He said to His disciples, “It is inevitable that stumbling blocks come, but woe to him through whom they come! (NASB 95)
There are three words in this verse that I think bear enough weight to address in an exegetical fashion.
The first “inevitable” or ἀνένδεκτος is most literally understood as meaning impossible to not occur, the sense of the word in the original language also employs the idea that there is nothing that can be done to prevent stumbling. The first half of this teaching from Christ explicitly states that not only is it impossible for His Disciples to not stumble and make mistakes, but that there is nothing they can do to prevent it.
The second “woe” or οὐαί is in practicality a proclamation of coming hardship and inevitable suffering. This first phrase is incredibly harsh. It is the third word which really gives us some puzzling to figure out what Jesus is teaching. ὅς or “him” has two possible applications which move us toward an interesting conclusion. ὅς can either be a reference to the primary cause (see notes at bottom) of Evil which could be either the Devil or otherworldly influences or the corrupted free will of Man. Alternatively ὅς can be a reference to a secondary cause (see notes at bottom) which could be any person.
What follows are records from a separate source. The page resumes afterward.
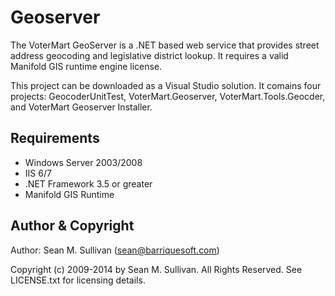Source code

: Geoserver
=========

The VoterMart GeoServer is a .NET based web service that provides street address geocoding and legislative district lookup.
It requires a valid Manifold GIS runtime engine license.

This project can be downloaded as a Visual Studio solution.  It comains four projects: GeocoderUnitTest, VoterMart.Geoserver,
VoterMart.Tools.Geocder, and VoterMart Geoserver Installer.

Requirements
------------

* Windows Server 2003/2008
* IIS 6/7
* .NET Framework 3.5 or greater
* Manifold GIS Runtime

Author & Copyright
------------------
Author:  Sean M. Sullivan (<sean@barriquesoft.com>)

Copyright (c) 2009-2014 by Sean M. Sullivan.  All Rights Reserved.  See LICENSE.txt for licensing details.
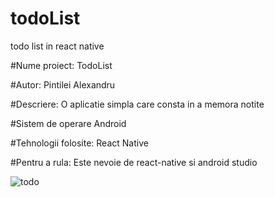 # todoList
todo list in react native

#Nume proiect: 
TodoList

#Autor:
Pintilei Alexandru

#Descriere:
O aplicatie simpla care consta in a memora notite

#Sistem de operare
Android

#Tehnologii folosite:
React Native

#Pentru a rula:
Este nevoie de react-native si android studio

![todo](https://user-images.githubusercontent.com/23139273/73649576-bedef200-4688-11ea-86f1-e6eb66dca1a5.jpg)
Both of these seem to be valid approaches and help us understand two pieces of Theology.
Satan is held to account for leading people into Sin.
Humans are held responsible for the result of their influence upon others.
For the Christian leader, the first is a message of hope, the second one of warning. The Christian leader is judged and held to account for a few things: their influence, the influence of those they give authority to, and ultimately the direct result of their teaching.
The challenge I leave myself and other individuals with influence in Christian communities is as follows: Are we taking this weight seriously? How carefully do we examine the fruit of our influence?
Primary and Secondary Causes: A primary cause is best understood as the action or individual responsible for the first event in a chain of events which causes a certain outcome. A secondary cause is best understood as a an action or individual who is responsible for causing some event in the chain as a result of an event in the chain prior.